Emiliania huxleyi is a globally important marine phytoplankton that is routinely infected by viruses. Understanding the controls on the growth and demise of E. huxleyi blooms is essential for predicting the biogeochemical fate of their organic carbon and nutrients. In this study, we show that the production of nitric oxide (NO), a gaseous, membrane-permeable free radical, is a hallmark of early-stage lytic infection in E. huxleyi by Coccolithoviruses, both in culture and in natural populations in the North Atlantic.

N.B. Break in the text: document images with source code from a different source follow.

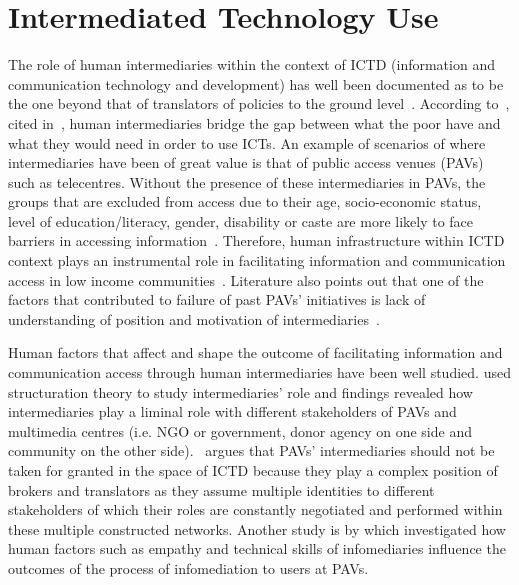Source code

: \section{Intermediated Technology Use}
The role of human intermediaries within the context of ICTD (information and communication technology and development) has well been documented as to be the one beyond that of translators of policies to the ground level~\citep{bailur2010liminal}. According to~\cite{heeks1999tyranny}, cited in~\cite{bailur2012complex}, human intermediaries bridge the gap between what the poor have and what they would need in order to use ICTs. An example of  scenarios of where intermediaries have been of great value is that of public access venues (PAVs) such as telecentres. Without the presence of these intermediaries in PAVs, the groups that are excluded from access due to their age, socio-economic status, level of education/literacy, gender, disability or caste are more likely to face barriers in accessing information~\citep{ramirez2013infomediaries}. Therefore, human infrastructure within ICTD context plays an instrumental role in facilitating information and communication access in low income communities~\citep{sambasivan2010human}.
Literature also points out that one of the factors that contributed to failure of past PAVs' initiatives is lack of understanding of position and motivation of intermediaries~\citep{bailur2010liminal}.
 
Human factors that affect and shape the outcome of facilitating information and communication access through human intermediaries have been well studied. \cite{bailur2010liminal} used structuration theory\citep{jones2008giddens} to study intermediaries' role and findings revealed how intermediaries play a liminal role with different stakeholders of PAVs and multimedia centres (i.e. NGO or government, donor agency on one side and community on the other side).~\cite{bailur2012complex} argues that PAVs' intermediaries should not be taken for granted in the space of ICTD because they play a complex position of brokers and translators as they assume multiple identities to different stakeholders of which their roles are constantly negotiated and performed within these multiple constructed networks. Another study is by \cite{ramirez2013infomediaries} which investigated how human factors such as empathy and technical skills of infomediaries influence the outcomes of the process of infomediation to users at PAVs. 

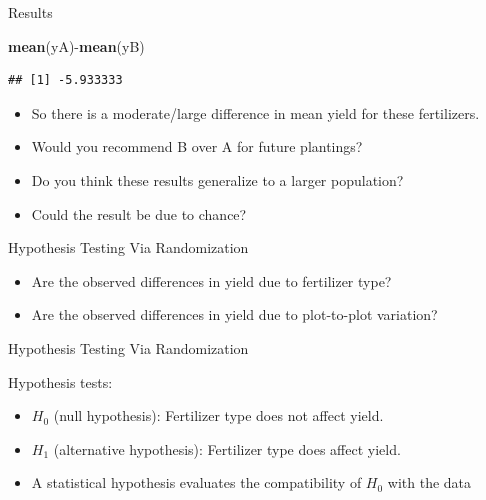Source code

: \documentclass[10pt,ignorenonframetext,]{beamer}
\newenvironment{Shaded}{\begin{snugshade}}{\end{snugshade}}
\newcommand{\KeywordTok}[1]{\textcolor[rgb]{0.13,0.29,0.53}{\textbf{{#1}}}}
\newcommand{\NormalTok}[1]{{#1}}
\providecommand{\tightlist}{%
\setlength{\itemsep}{0pt}\setlength{\parskip}{0pt}}
\begin{document}
\begin{frame}[fragile]{Results}

\begin{Shaded}
\begin{Highlighting}[]
\KeywordTok{mean}\NormalTok{(yA)-}\KeywordTok{mean}\NormalTok{(yB)}
\end{Highlighting}
\end{Shaded}

\begin{verbatim}
## [1] -5.933333
\end{verbatim}

\begin{itemize}
\tightlist
\item
  So there is a moderate/large difference in mean yield for these
  fertilizers.
\item
  Would you recommend B over A for future plantings?
\item
  Do you think these results generalize to a larger population?
\item
  Could the result be due to chance?
\end{itemize}

\end{frame}

\begin{frame}{Hypothesis Testing Via Randomization}

\begin{itemize}
\tightlist
\item
  Are the observed differences in yield due to fertilizer type?
\item
  Are the observed differences in yield due to plot-to-plot variation?
\end{itemize}

\end{frame}

\begin{frame}{Hypothesis Testing Via Randomization}

Hypothesis tests:

\begin{itemize}
\item
  \(H_0\) (null hypothesis): Fertilizer type does not affect yield.
\item
  \(H_1\) (alternative hypothesis): Fertilizer type does affect yield.
\item
  A statistical hypothesis evaluates the compatibility of \(H_0\) with
  the data
\end{itemize}

\end{frame}
\end{document}
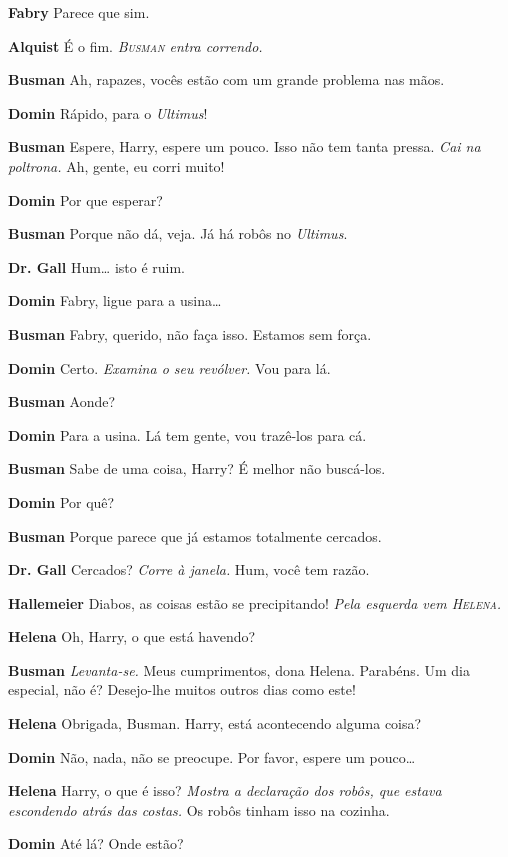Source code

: \textbf{Fabry} Parece que sim.

\textbf{Alquist} É o fim.
\emph{\textsc{Busman} entra correndo.}

\textbf{Busman} Ah, rapazes, vocês estão com um grande problema nas mãos.

\textbf{Domin} Rápido, para o \textit{Ultimus}!

\textbf{Busman} Espere, Harry, espere um pouco. Isso não tem tanta pressa. \emph{Cai na
poltrona.} Ah, gente, eu corri muito!

\textbf{Domin} Por que esperar?

\textbf{Busman} Porque não dá, veja. Já há robôs no \textit{Ultimus}.

\textbf{Dr. Gall} Hum\ldots{} isto é ruim.

\textbf{Domin} Fabry, ligue para a usina\ldots{}

\textbf{Busman} Fabry, querido, não faça isso. Estamos sem força.

\textbf{Domin} Certo. \emph{Examina o seu revólver.} Vou para lá.

\textbf{Busman} Aonde?

\textbf{Domin} Para a usina. Lá tem gente, vou trazê-los para cá.

\textbf{Busman} Sabe de uma coisa, Harry? É melhor não \mbox{buscá-los}.

\textbf{Domin} Por quê?

\textbf{Busman} Porque parece que já estamos totalmente \mbox{cercados}.

\textbf{Dr. Gall} Cercados? \emph{Corre à janela.} Hum, você tem razão.

\textbf{Hallemeier} Diabos, as coisas estão se precipitando! \emph{Pela esquerda vem \textsc{Helena}.}

\textbf{Helena} Oh, Harry, o que está havendo?

\textbf{Busman} \emph{Levanta-se.} Meus cumprimentos, dona Helena. Parabéns. Um dia
especial, não é? Desejo-lhe muitos outros dias como este!

\textbf{Helena} Obrigada, Busman. Harry, está acontecendo alguma coisa?

\textbf{Domin} Não, nada, não se preocupe. Por favor, espere um pouco\ldots{}

\textbf{Helena} Harry, o que é isso? \emph{Mostra a declaração dos robôs, que estava
escondendo atrás das costas.} Os robôs tinham isso na cozinha.

\textbf{Domin} Até lá? Onde estão?

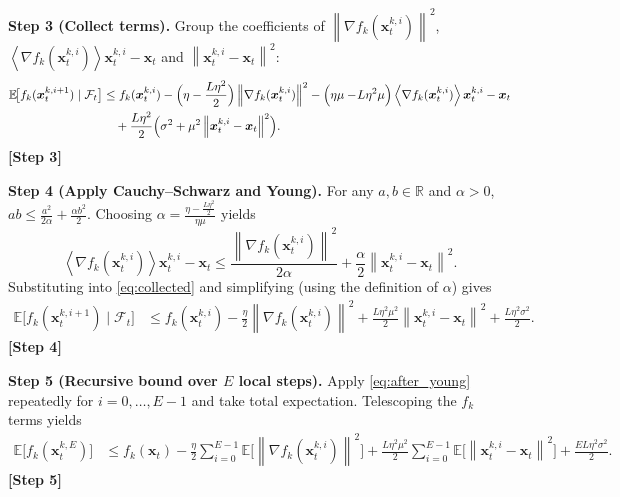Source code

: \documentclass{article}
\newcommand{\E}{\mathbb{E}}
\newcommand{\R}{\mathbb{R}}
\newcommand{\norm}[1]{\left\lVert #1\right\rVert}
\newcommand{\inner}[1]{\left\langle #1\right\rangle}
\begin{document}
\noindent\textbf{Step 3 (Collect terms).}
Group the coefficients of $\norm{\nabla f_k(\bm{x}_{t}^{k,i})}^{2}$,
$\inner{\nabla f_k(\bm{x}_{t}^{k,i})}{\bm{x}_{t}^{k,i}-\bm{x}_t}$ and
$\norm{\bm{x}_{t}^{k,i}-\bm{x}_t}^{2}$:
\begin{align}
\E\!\bigl[f_k(\bm{x}_{t}^{k,i+1})\mid\mathcal{F}_t\bigr]
&\le f_k(\bm{x}_{t}^{k,i})
   -\Bigl(\eta-\frac{L\eta^{2}}{2}\Bigr)\norm{\nabla f_k(\bm{x}_{t}^{k,i})}^{2}
   -\Bigl(\eta\mu-\!L\eta^{2}\mu\Bigr)
        \inner{\nabla f_k(\bm{x}_{t}^{k,i})}{\bm{x}_{t}^{k,i}-\bm{x}_t}
   \nonumber\\
&\quad
   +\frac{L\eta^{2}}{2}\Bigl(\sigma^{2}
          +\mu^{2}\norm{\bm{x}_{t}^{k,i}-\bm{x}_t}^{2}\Bigr) .
\label{eq:collected}
\end{align}
\textbf{[Step 3]}

\noindent\textbf{Step 4 (Apply Cauchy–Schwarz and Young).}
For any $a,b\in\R$ and $\alpha>0$, $ab\le \frac{a^{2}}{2\alpha}+\frac{\alpha b^{2}}{2}$.
Choosing $\alpha = \frac{\eta-\tfrac{L\eta^{2}}{2}}{\eta\mu}$ yields
\[
\inner{\nabla f_k(\bm{x}_{t}^{k,i})}{\bm{x}_{t}^{k,i}-\bm{x}_t}
\le
\frac{\norm{\nabla f_k(\bm{x}_{t}^{k,i})}^{2}}{2\alpha}
   +\frac{\alpha}{2}\norm{\bm{x}_{t}^{k,i}-\bm{x}_t}^{2}.
\]
Substituting into \eqref{eq:collected} and simplifying (using the definition of
$\alpha$) gives
\begin{align}
\E\!\bigl[f_k(\bm{x}_{t}^{k,i+1})\mid\mathcal{F}_t\bigr]
&\le f_k(\bm{x}_{t}^{k,i})
   -\frac{\eta}{2}\norm{\nabla f_k(\bm{x}_{t}^{k,i})}^{2}
   +\frac{L\eta^{2}\mu^{2}}{2}\norm{\bm{x}_{t}^{k,i}-\bm{x}_t}^{2}
   +\frac{L\eta^{2}\sigma^{2}}{2} .
\label{eq:after_young}
\end{align}
\textbf{[Step 4]}

\noindent\textbf{Step 5 (Recursive bound over $E$ local steps).}
Apply \eqref{eq:after_young} repeatedly for $i=0,\dots,E-1$ and take total
expectation.  Telescoping the $f_k$ terms yields
\begin{align}
\E\!\bigl[f_k(\bm{x}_{t}^{k,E})\bigr]
&\le f_k(\bm{x}_t)
   -\frac{\eta}{2}\sum_{i=0}^{E-1}
        \E\!\bigl[\norm{\nabla f_k(\bm{x}_{t}^{k,i})}^{2}\bigr]
   +\frac{L\eta^{2}\mu^{2}}{2}\sum_{i=0}^{E-1}
        \E\!\bigl[\norm{\bm{x}_{t}^{k,i}-\bm{x}_t}^{2}\bigr]
   +\frac{E L\eta^{2}\sigma^{2}}{2}.
\label{eq:after_E}
\end{align}
\textbf{[Step 5]}
\end{document}
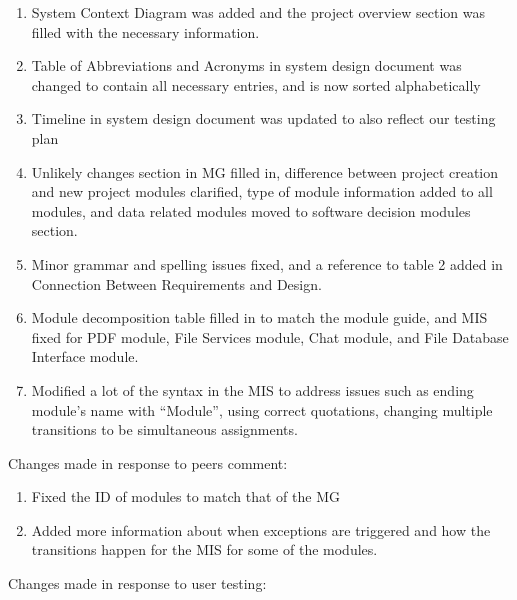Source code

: \documentclass{article}
\begin{document}
	\begin{enumerate}
		\item System Context Diagram was added and the project overview section was filled with the necessary information.
		\item Table of Abbreviations and Acronyms in system design document was changed to contain all necessary entries, and is now sorted alphabetically
		\item Timeline in system design document was updated to also reflect our testing plan
		\item Unlikely changes section in MG filled in, difference between project creation and new project modules clarified, type of module information added to all modules, and data related modules moved to software decision modules section.
		\item Minor grammar and spelling issues fixed, and a reference to table 2 added in Connection Between Requirements and Design.
		\item Module decomposition table filled in to match the module guide, and MIS fixed for PDF module, File Services module, Chat module, and File Database Interface module.
		\item Modified a lot of the syntax in the MIS to address issues such as ending module's name with ``Module'', using correct quotations, changing multiple transitions to be simultaneous assignments.
	\end{enumerate}
	
	\noindent Changes made in response to peers comment:
	
	\begin{enumerate}
		\item Fixed the ID of modules to match that of the MG
		\item Added more information about when exceptions are triggered and how the transitions happen for the MIS for some of the modules.
	\end{enumerate}
	
	\noindent Changes made in response to user testing:
	
\end{document}
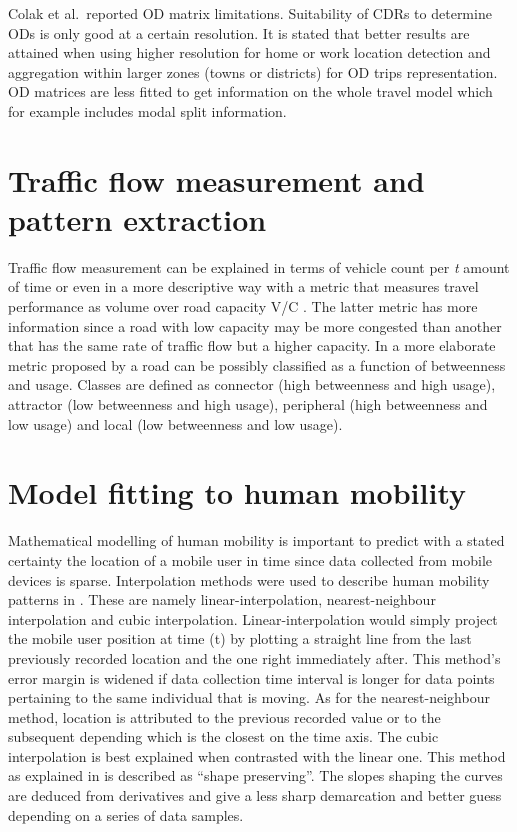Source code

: \documentclass[12pt, a4paper]{report}
\theoremstyle{definition}
\theoremstyle{definition}%
\theoremstyle{definition}%
\theoremstyle{definition}%
\theoremstyle{definition}%
\theoremstyle{definition}%
\begin{document}
Colak et al.\ reported OD matrix limitations. Suitability of CDRs to determine ODs is only good at a certain resolution. It is stated that better results are attained when using higher resolution for home or work location detection and aggregation within larger zones (towns or districts) for OD trips representation. OD matrices are less fitted to get information on the whole travel model which for example includes modal split information.


\section{Traffic flow measurement and pattern extraction} \label{section:traffic_flow_measurement_and_pattern_extraction}
Traffic flow measurement can be explained in terms of vehicle count per \textit{t} amount of time or even in a more descriptive way with a metric that measures travel performance as volume over road capacity V/C \cite{Toole2015}. The latter metric has more information since a road with low capacity may be more congested than another that has the same rate of traffic flow but a higher capacity. In a more elaborate metric proposed by \cite{Toole2015} a road can be possibly classified as a function of betweenness and usage. Classes are defined as connector (high betweenness and high usage), attractor (low betweenness and high usage), peripheral (high betweenness and low usage) and local (low betweenness and low usage).


\section{Model fitting to human mobility} \label{section:human_mobility_modelling}
Mathematical modelling of human mobility is important to predict with a stated certainty the location of a mobile user in time since data collected from mobile devices is sparse. Interpolation methods were used to describe human mobility patterns in \cite{Hoteit2014}. These are namely linear-interpolation, nearest-neighbour interpolation and cubic interpolation. Linear-interpolation would simply project the mobile user position at time (t) by plotting a straight line from the last previously recorded location and the one right immediately after. This method's error margin is widened if data collection time interval is longer for data points pertaining to the same individual that is moving. As for the nearest-neighbour method, location is attributed to the previous recorded value or to the subsequent depending which is the closest on the time axis. The cubic interpolation is best explained when contrasted with the linear one. This method as explained in \cite{Hoteit2014}  is described as ``shape preserving''. The slopes shaping the curves are deduced from derivatives and give a less sharp demarcation and better guess depending on a series of data samples.
\end{document}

Enhanced NO production was detected both intra- and extra-cellularly in laboratory cultures, and treatment of cells with an NO scavenger significantly reduced viral production. Pre-treatment of exponentially growing E. huxleyi cultures with the NO donor S-nitroso-N-acetylpenicillamine (SNAP) prior to challenge with hydrogen peroxide (H2O2) led to greater cell survival, suggesting that NO may have a cellular antioxidant function. Indeed, cell lysates generated from cultures treated with SNAP and undergoing infection displayed enhanced ability to detoxify H2O2. Lastly, we show that fluorescent indicators of cellular ROS, NO, and death, in combination with classic DNA- and lipid-based biomarkers of infection, can function as real-time diagnostic tools to identify and contextualize viral infection in natural E. huxleyi blooms.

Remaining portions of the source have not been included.